How Heart Attack Symptoms Differ in Men and Women
Heart attacks are a terrifying reality for the vast majority of Americans. 715,000 people have heart attacks every year in the United States. And one in every four deaths in America can be attributed to heart disease. But what many people do not know is that the symptoms of a heart attack vary in almost every case. In particular, there is a huge difference between the way men experience a heart attack and the way women experience a heart attack.
Symptoms Women Experience During Heart Attack
It has long been known that women can experience a heart attack without the chest pressure that is characteristic in most of their male counterparts. Women are much more likely to experience symptoms that resemble the flu, acid reflux, or normal aging. Women also frequently report upper back pressure, dizziness, lightheadedness, and fainting. It is very common for women to ignore these symptoms especially when they are thinking about putting their family first.

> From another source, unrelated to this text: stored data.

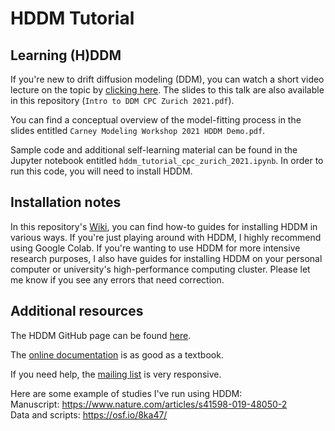 # HDDM Tutorial

## Learning (H)DDM

If you're new to drift diffusion modeling (DDM), you can watch a short video lecture on the topic by [clicking here](https://youtu.be/jzsl69VGseU). The slides to this talk are also available in this repository (`Intro to DDM CPC Zurich 2021.pdf`).

You can find a conceptual overview of the model-fitting process in the slides entitled `Carney Modeling Workshop 2021 HDDM Demo.pdf`.

Sample code and additional self-learning material can be found in the Jupyter notebook entitled `hddm_tutorial_cpc_zurich_2021.ipynb`. In order to run this code, you will need to install HDDM.

## Installation notes

In this repository's [Wiki](https://github.com/psychNerdJae/hddm_tutorial_carney_workshop/wiki), you can find how-to guides for installing HDDM in various ways. If you're just playing around with HDDM, I highly recommend using Google Colab. If you're wanting to use HDDM for more intensive research purposes, I also have guides for installing HDDM on your personal computer or university's high-performance computing cluster. Please let me know if you see any errors that need correction.

## Additional resources

The HDDM GitHub page can be found [here](https://github.com/hddm-devs/hddm).

The [online documentation](http://ski.clps.brown.edu/hddm_docs/) is as good as a textbook.

If you need help, the [mailing list](https://groups.google.com/group/hddm-users/) is very responsive.

Here are some example of studies I've run using HDDM:  
Manuscript: https://www.nature.com/articles/s41598-019-48050-2  
Data and scripts: https://osf.io/8ka47/
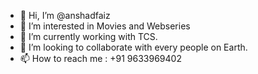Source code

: - 👋 Hi, I’m @anshadfaiz
- 👀 I’m interested in Movies and Webseries
- 🌱 I’m currently working with TCS.
- 💞️ I’m looking to collaborate with every people on Earth.
- 📫 How to reach me : +91 9633969402

<!---
anshadfaiz/anshadfaiz is a ✨ special ✨ repository because its `README.md` (this file) appears on your GitHub profile.
You can click the Preview link to take a look at your changes.
--->
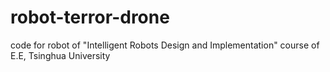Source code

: # robot-terror-drone
code for robot of "Intelligent Robots Design and Implementation" course of E.E, Tsinghua University
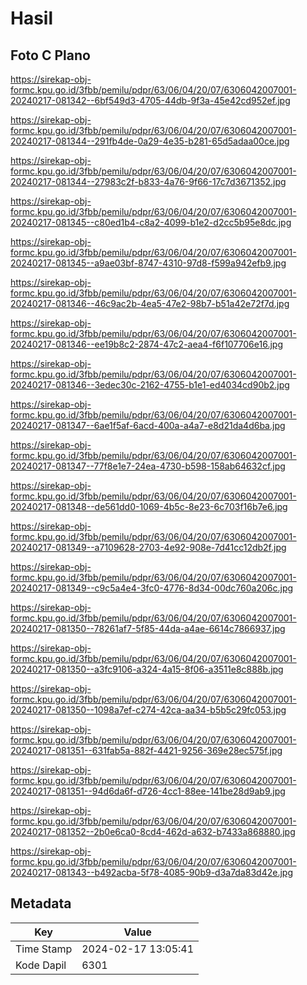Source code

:# Hasil

## Foto C Plano

https://sirekap-obj-formc.kpu.go.id/3fbb/pemilu/pdpr/63/06/04/20/07/6306042007001-20240217-081342--6bf549d3-4705-44db-9f3a-45e42cd952ef.jpg

https://sirekap-obj-formc.kpu.go.id/3fbb/pemilu/pdpr/63/06/04/20/07/6306042007001-20240217-081344--291fb4de-0a29-4e35-b281-65d5adaa00ce.jpg

https://sirekap-obj-formc.kpu.go.id/3fbb/pemilu/pdpr/63/06/04/20/07/6306042007001-20240217-081344--27983c2f-b833-4a76-9f66-17c7d3671352.jpg

https://sirekap-obj-formc.kpu.go.id/3fbb/pemilu/pdpr/63/06/04/20/07/6306042007001-20240217-081345--c80ed1b4-c8a2-4099-b1e2-d2cc5b95e8dc.jpg

https://sirekap-obj-formc.kpu.go.id/3fbb/pemilu/pdpr/63/06/04/20/07/6306042007001-20240217-081345--a9ae03bf-8747-4310-97d8-f599a942efb9.jpg

https://sirekap-obj-formc.kpu.go.id/3fbb/pemilu/pdpr/63/06/04/20/07/6306042007001-20240217-081346--46c9ac2b-4ea5-47e2-98b7-b51a42e72f7d.jpg

https://sirekap-obj-formc.kpu.go.id/3fbb/pemilu/pdpr/63/06/04/20/07/6306042007001-20240217-081346--ee19b8c2-2874-47c2-aea4-f6f107706e16.jpg

https://sirekap-obj-formc.kpu.go.id/3fbb/pemilu/pdpr/63/06/04/20/07/6306042007001-20240217-081346--3edec30c-2162-4755-b1e1-ed4034cd90b2.jpg

https://sirekap-obj-formc.kpu.go.id/3fbb/pemilu/pdpr/63/06/04/20/07/6306042007001-20240217-081347--6ae1f5af-6acd-400a-a4a7-e8d21da4d6ba.jpg

https://sirekap-obj-formc.kpu.go.id/3fbb/pemilu/pdpr/63/06/04/20/07/6306042007001-20240217-081347--77f8e1e7-24ea-4730-b598-158ab64632cf.jpg

https://sirekap-obj-formc.kpu.go.id/3fbb/pemilu/pdpr/63/06/04/20/07/6306042007001-20240217-081348--de561dd0-1069-4b5c-8e23-6c703f16b7e6.jpg

https://sirekap-obj-formc.kpu.go.id/3fbb/pemilu/pdpr/63/06/04/20/07/6306042007001-20240217-081349--a7109628-2703-4e92-908e-7d41cc12db2f.jpg

https://sirekap-obj-formc.kpu.go.id/3fbb/pemilu/pdpr/63/06/04/20/07/6306042007001-20240217-081349--c9c5a4e4-3fc0-4776-8d34-00dc760a206c.jpg

https://sirekap-obj-formc.kpu.go.id/3fbb/pemilu/pdpr/63/06/04/20/07/6306042007001-20240217-081350--78261af7-5f85-44da-a4ae-6614c7866937.jpg

https://sirekap-obj-formc.kpu.go.id/3fbb/pemilu/pdpr/63/06/04/20/07/6306042007001-20240217-081350--a3fc9106-a324-4a15-8f06-a3511e8c888b.jpg

https://sirekap-obj-formc.kpu.go.id/3fbb/pemilu/pdpr/63/06/04/20/07/6306042007001-20240217-081350--1098a7ef-c274-42ca-aa34-b5b5c29fc053.jpg

https://sirekap-obj-formc.kpu.go.id/3fbb/pemilu/pdpr/63/06/04/20/07/6306042007001-20240217-081351--631fab5a-882f-4421-9256-369e28ec575f.jpg

https://sirekap-obj-formc.kpu.go.id/3fbb/pemilu/pdpr/63/06/04/20/07/6306042007001-20240217-081351--94d6da6f-d726-4cc1-88ee-141be28d9ab9.jpg

https://sirekap-obj-formc.kpu.go.id/3fbb/pemilu/pdpr/63/06/04/20/07/6306042007001-20240217-081352--2b0e6ca0-8cd4-462d-a632-b7433a868880.jpg

https://sirekap-obj-formc.kpu.go.id/3fbb/pemilu/pdpr/63/06/04/20/07/6306042007001-20240217-081343--b492acba-5f78-4085-90b9-d3a7da83d42e.jpg


## Metadata

| Key        | Value               |
| ---------- | ------------------- |
| Time Stamp | 2024-02-17 13:05:41 |
| Kode Dapil | 6301                |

In a study recently conducted using 515 women a shocking 95 percent of participants reported that they began to experience unusual symptoms up to a month or more before having a heart attack. The biggest changes they saw were unusual fatigue, sleep disturbance, shortness of breath, indigestion, and anxiety.
The most surprising result of the study was that chest pain was found to play a remarkably smaller role in women’s heart attacks than it did in men’s. Only 30% of women said they had any chest pain leading up to the heart attack and only 43% said they had pain during the actual heart attack.
Ultimately, much more research needs to be done to fully understand the differences in the way heart attacks affect men and women differently. Especially given the huge amount of variability and unpredictability that was seen between the way each women in the study experienced heart attacks.